Érika siente una invasión que entra desde su pecho, pero no se intimida. Algo la interrumpe.
—¿Alguien sabe por qué los tigres tienen rayas en su pelaje? —pregunta el guía caminando con el grupo hacia ella.
Nadie responde.
—Bueno chicas, tienen como propósito el camuflaje. De esta forma, es más seguro y fácil para el tigre salir de caza —les dijo el hombre—. Así es como se protegen de otros animales.
Érika se pone de pie. Sus manos dejan una huella de sudor en la alfombra del lugar y retira con su lengua la saliva que ha brotado por las comisuras de su boca. Decide buscar los baños y al darse la vuelta siente el agua en su oído otra vez. Continúa pensando en el tigre, no puede ser indiferente a la mirada del animal y al encuentro que han tenido. Sí, porque ya eran uno solo. Mientras camina, y, pese a la confusión, percibe que algo familiar vio en ese tigre. Entonces, recuerda las palabras del subestimado monitor. ¿Cómo algo tan visible como las rayas puede servir para esconderse o pasar desapercibido?

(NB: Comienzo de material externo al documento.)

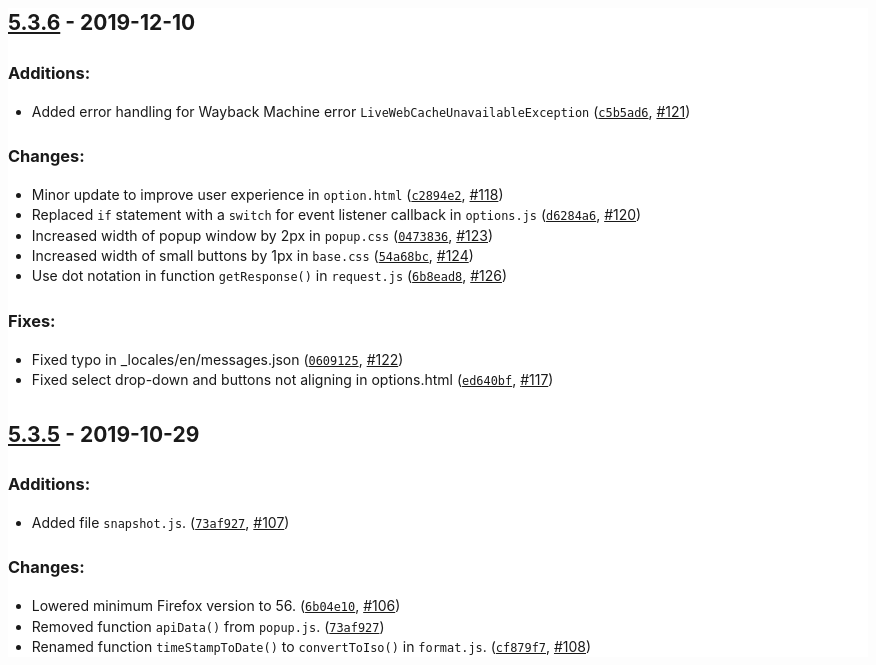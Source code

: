## [5.3.6](https://github.com/VerifiedJoseph/Save-to-the-Wayback-Machine/releases/tag/v5.3.6) - 2019-12-10
### Additions:
* Added error handling for Wayback Machine error `LiveWebCacheUnavailableException` ([`c5b5ad6`](https://github.com/VerifiedJoseph/Save-to-the-Wayback-Machine/commit/c5b5ad6), [#121](https://github.com/VerifiedJoseph/Save-to-the-Wayback-Machine/pull/121))

### Changes:
* Minor update to improve user experience in `option.html` ([`c2894e2`](https://github.com/VerifiedJoseph/Save-to-the-Wayback-Machine/commit/c2894e2), [#118](https://github.com/VerifiedJoseph/Save-to-the-Wayback-Machine/pull/118))
* Replaced `if` statement with a `switch` for event listener callback in `options.js` ([`d6284a6`](https://github.com/VerifiedJoseph/Save-to-the-Wayback-Machine/commit/d6284a6), [#120](https://github.com/VerifiedJoseph/Save-to-the-Wayback-Machine/pull/120))
* Increased width of popup window by 2px in `popup.css` ([`0473836`](https://github.com/VerifiedJoseph/Save-to-the-Wayback-Machine/commit/0473836), [#123](https://github.com/VerifiedJoseph/Save-to-the-Wayback-Machine/pull/123))
* Increased width of small buttons by 1px in `base.css` ([`54a68bc`](https://github.com/VerifiedJoseph/Save-to-the-Wayback-Machine/commit/54a68bc), [#124](https://github.com/VerifiedJoseph/Save-to-the-Wayback-Machine/pull/124))
* Use dot notation in function `getResponse()` in `request.js` ([`6b8ead8`](https://github.com/VerifiedJoseph/Save-to-the-Wayback-Machine/commit/6b8ead8), [#126](https://github.com/VerifiedJoseph/Save-to-the-Wayback-Machine/pull/126))

### Fixes:
* Fixed typo in _locales/en/messages.json ([`0609125`](https://github.com/VerifiedJoseph/Save-to-the-Wayback-Machine/commit/0609125), [#122](https://github.com/VerifiedJoseph/Save-to-the-Wayback-Machine/pull/122))
* Fixed select drop-down and buttons not aligning in options.html ([`ed640bf`](https://github.com/VerifiedJoseph/Save-to-the-Wayback-Machine/commit/ed640bf), [#117](https://github.com/VerifiedJoseph/Save-to-the-Wayback-Machine/pull/117))

## [5.3.5](https://github.com/VerifiedJoseph/Save-to-the-Wayback-Machine/releases/tag/v5.3.5) - 2019-10-29
### Additions:
* Added file `snapshot.js`. ([`73af927`](https://github.com/VerifiedJoseph/Save-to-the-Wayback-Machine/commit/73af927), [#107](https://github.com/VerifiedJoseph/Save-to-the-Wayback-Machine/pull/107))

### Changes:
* Lowered minimum Firefox version to 56. ([`6b04e10`](https://github.com/VerifiedJoseph/Save-to-the-Wayback-Machine/commit/6b04e10), [#106](https://github.com/VerifiedJoseph/Save-to-the-Wayback-Machine/pull/106))
* Removed function `apiData()` from `popup.js`. ([`73af927`](https://github.com/VerifiedJoseph/Save-to-the-Wayback-Machine/commit/73af927))
* Renamed function `timeStampToDate()` to `convertToIso()` in `format.js`. ([`cf879f7`](https://github.com/VerifiedJoseph/Save-to-the-Wayback-Machine/commit/cf879f7), [#108](https://github.com/VerifiedJoseph/Save-to-the-Wayback-Machine/pull/108))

El estómago de Érika se retuerce, acelera y corre a los baños. Cada uno de ellos tiene un espejo y eso le parece muy raro. Abre la primera puerta, se sube el jumper, logra sentarse y expulsa un fuerte chorro de orina. Al terminar, advierte que el rollo de papel es solo cartón. Entonces, se sacude y se ajusta el calzón. Antes de bajar por completo el uniforme, observa por primera vez en el día el reflejo que le devuelve el espejo. Lo que preguntó Camila al llegar en la mañana era verdad. Hay nuevas estrías entre sus muslos. Érika hace lo inevitable, cierra los ojos y las recorre con el dedo índice de la mano derecha, mientras que la izquierda se empuña. Algunas no se notan, otras son de un color muy parecido al de la piel y las últimas, las más recientes, son moradas. Son suaves, suaves como la seda, y con un relieve evidente. Con los ojos cerrados aún, sabe que debe terminar de acomodarse el jumper y apurarse. Quiere terminar la visita y no perderse nada más.
Sale del baño e inspecciona las puntas del delineado que dibujó en sus párpados antes de irse de la casa. Camina hacia la sala de felinos con una mirada intensa y el paso firme. La Érika que ingresó al zoológico no es la misma que camina ahora, pues escucha su voz más robusta, sin rodeos ni cavilaciones. «Piso con mis extremidades ancladas en la tierra y soy yo al mismo tiempo». Al son de la respiración, repasa cada una de sus rayas, porque sí, son sus rayas, cada una de ellas. Ya en el pabellón, abre los ojos con más fuerza, aterriza nuevamente en su reflejo. Sí, las estrías son sus rayas, las que la llevarán de caza, las que la llevarán a vivir la famosa pubertad.